— Assignment —
A verbatim copy is needed of the lines below from the one containing "cd conf </br>" up to and including the one containing "2. Encode using Shift Cipher", excluding pictures.

— Listed entries —
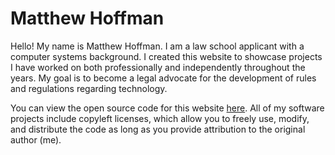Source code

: # Matthew Hoffman
Hello! My name is Matthew Hoffman. I am a law school applicant with a computer systems background. I created this 
website to showcase projects I have worked on both professionally and independently throughout the years. My goal
is to become a legal advocate for the development of rules and regulations regarding technology.

You can view the open source code for this website [here](https://github.com/matthew-hoffmain/web).
All of my software projects include copyleft licenses, which allow you to freely use, modify, and distribute the code as long as you provide attribution to the original author (me).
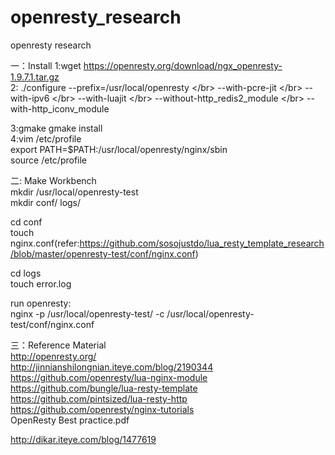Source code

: # openresty_research
openresty research

一：Install
1:wget https://openresty.org/download/ngx_openresty-1.9.7.1.tar.gz</br>
2:
./configure --prefix=/usr/local/openresty \</br>
            --with-pcre-jit \</br>
            --with-ipv6 \</br>
			--with-luajit \</br>
            --without-http_redis2_module \</br>
            --with-http_iconv_module</br>

3:gmake gmake install</br>
4:vim /etc/profile  </br>
export PATH=$PATH:/usr/local/openresty/nginx/sbin</br>
source /etc/profile</br>



二: Make Workbench</br>
mkdir /usr/local/openresty-test</br>
mkdir conf/ logs/</br>

cd conf </br>
touch nginx.conf(refer:https://github.com/sosojustdo/lua_resty_template_research/blob/master/openresty-test/conf/nginx.conf)</br>

cd logs</br>
touch error.log</br>

run openresty:</br>
nginx -p /usr/local/openresty-test/ -c /usr/local/openresty-test/conf/nginx.conf</br>



三：Reference Material</br>
http://openresty.org/</br>
http://jinnianshilongnian.iteye.com/blog/2190344</br>
https://github.com/openresty/lua-nginx-module</br>
https://github.com/bungle/lua-resty-template</br>
https://github.com/pintsized/lua-resty-http</br>
https://github.com/openresty/nginx-tutorials</br>
OpenResty Best practice.pdf</br>

http://dikar.iteye.com/blog/1477619</br>








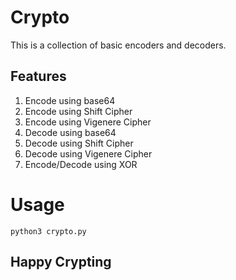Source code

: # Crypto
This is a collection of basic encoders and decoders.
## Features
1. Encode using base64
2. Encode using Shift Cipher
3. Encode using Vigenere Cipher
4. Decode using base64
5. Decode using Shift Cipher
6. Decode using Vigenere Cipher
7. Encode/Decode using XOR

# Usage

`python3 crypto.py`
  

## Happy Crypting
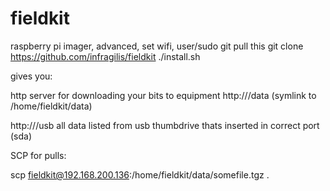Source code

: # fieldkit
raspberry pi imager, advanced, set wifi, user/sudo 
git pull this
git clone https://github.com/infragilis/fieldkit
./install.sh

gives you:

http server for downloading your bits to equipment
http://<yourip>/data  (symlink to /home/fieldkit/data)

http://<yourip>/usb  all data listed from usb thumbdrive thats inserted in correct port (sda)

SCP for pulls:

scp  fieldkit@192.168.200.136:/home/fieldkit/data/somefile.tgz .
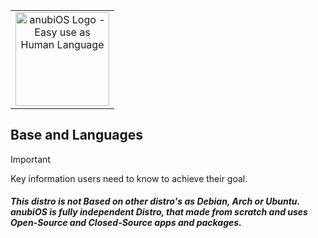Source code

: <table align="center">
  <tr>
    <td align="center">
      <img src="assets/anubi-logo.png" alt="anubiOS Logo - Easy use as Human Language" width="150" />
    </td>
  </tr>
</table>

## Base and Languages

> [!IMPORTANT]
> Key information users need to know to achieve their goal.

##### This distro is not __Based on other distro's__ as Debian, Arch or Ubuntu. anubiOS is fully independent Distro, that made from scratch and **uses Open-Source and Closed-Source** apps and packages.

— Task response —
cd conf </br>
touch nginx.conf(refer:https://github.com/sosojustdo/lua_resty_template_research/blob/master/openresty-test/conf/nginx.conf)</br>

cd logs</br>
touch error.log</br>

run openresty:</br>
nginx -p /usr/local/openresty-test/ -c /usr/local/openresty-test/conf/nginx.conf</br>



三：Reference Material</br>
http://openresty.org/</br>
http://jinnianshilongnian.iteye.com/blog/2190344</br>
https://github.com/openresty/lua-nginx-module</br>
https://github.com/bungle/lua-resty-template</br>
https://github.com/pintsized/lua-resty-http</br>
https://github.com/openresty/nginx-tutorials</br>
OpenResty Best practice.pdf</br>

http://dikar.iteye.com/blog/1477619</br>








Source code

: # Crypto
This is a collection of basic encoders and decoders.
## Features
1. Encode using base64
2. Encode using Shift Cipher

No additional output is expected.